● TASK STATEMENT:
Copy the entries without a single change. Pictures should be dropped.

BEGIN ENTRIES PROVIDED

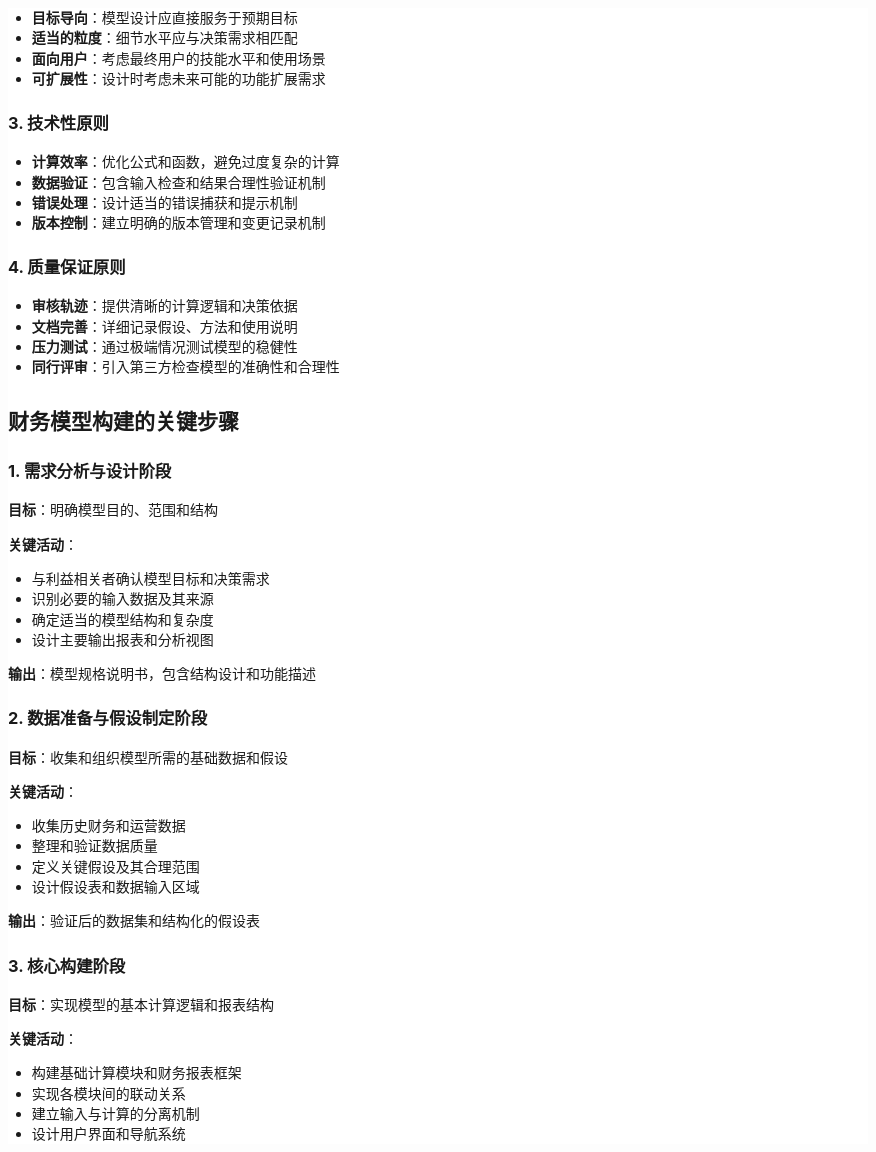 - **目标导向**：模型设计应直接服务于预期目标
- **适当的粒度**：细节水平应与决策需求相匹配
- **面向用户**：考虑最终用户的技能水平和使用场景
- **可扩展性**：设计时考虑未来可能的功能扩展需求

### 3. 技术性原则

- **计算效率**：优化公式和函数，避免过度复杂的计算
- **数据验证**：包含输入检查和结果合理性验证机制
- **错误处理**：设计适当的错误捕获和提示机制
- **版本控制**：建立明确的版本管理和变更记录机制

### 4. 质量保证原则

- **审核轨迹**：提供清晰的计算逻辑和决策依据
- **文档完善**：详细记录假设、方法和使用说明
- **压力测试**：通过极端情况测试模型的稳健性
- **同行评审**：引入第三方检查模型的准确性和合理性

## 财务模型构建的关键步骤

### 1. 需求分析与设计阶段

**目标**：明确模型目的、范围和结构

**关键活动**：
- 与利益相关者确认模型目标和决策需求
- 识别必要的输入数据及其来源
- 确定适当的模型结构和复杂度
- 设计主要输出报表和分析视图

**输出**：模型规格说明书，包含结构设计和功能描述

### 2. 数据准备与假设制定阶段

**目标**：收集和组织模型所需的基础数据和假设

**关键活动**：
- 收集历史财务和运营数据
- 整理和验证数据质量
- 定义关键假设及其合理范围
- 设计假设表和数据输入区域

**输出**：验证后的数据集和结构化的假设表

### 3. 核心构建阶段

**目标**：实现模型的基本计算逻辑和报表结构

**关键活动**：
- 构建基础计算模块和财务报表框架
- 实现各模块间的联动关系
- 建立输入与计算的分离机制
- 设计用户界面和导航系统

END ENTRIES PROVIDED

● RESULT:
 - **目标导向**：模型设计应直接服务于预期目标
- **适当的粒度**：细节水平应与决策需求相匹配
- **面向用户**：考虑最终用户的技能水平和使用场景
- **可扩展性**：设计时考虑未来可能的功能扩展需求

### 3. 技术性原则

- **计算效率**：优化公式和函数，避免过度复杂的计算
- **数据验证**：包含输入检查和结果合理性验证机制
- **错误处理**：设计适当的错误捕获和提示机制
- **版本控制**：建立明确的版本管理和变更记录机制

### 4. 质量保证原则

- **审核轨迹**：提供清晰的计算逻辑和决策依据
- **文档完善**：详细记录假设、方法和使用说明
- **压力测试**：通过极端情况测试模型的稳健性
- **同行评审**：引入第三方检查模型的准确性和合理性

## 财务模型构建的关键步骤

### 1. 需求分析与设计阶段

**目标**：明确模型目的、范围和结构

**关键活动**：
- 与利益相关者确认模型目标和决策需求
- 识别必要的输入数据及其来源
- 确定适当的模型结构和复杂度
- 设计主要输出报表和分析视图

**输出**：模型规格说明书，包含结构设计和功能描述

### 2. 数据准备与假设制定阶段

**目标**：收集和组织模型所需的基础数据和假设

**关键活动**：
- 收集历史财务和运营数据
- 整理和验证数据质量
- 定义关键假设及其合理范围
- 设计假设表和数据输入区域

**输出**：验证后的数据集和结构化的假设表

### 3. 核心构建阶段

**目标**：实现模型的基本计算逻辑和报表结构

**关键活动**：
- 构建基础计算模块和财务报表框架
- 实现各模块间的联动关系
- 建立输入与计算的分离机制
- 设计用户界面和导航系统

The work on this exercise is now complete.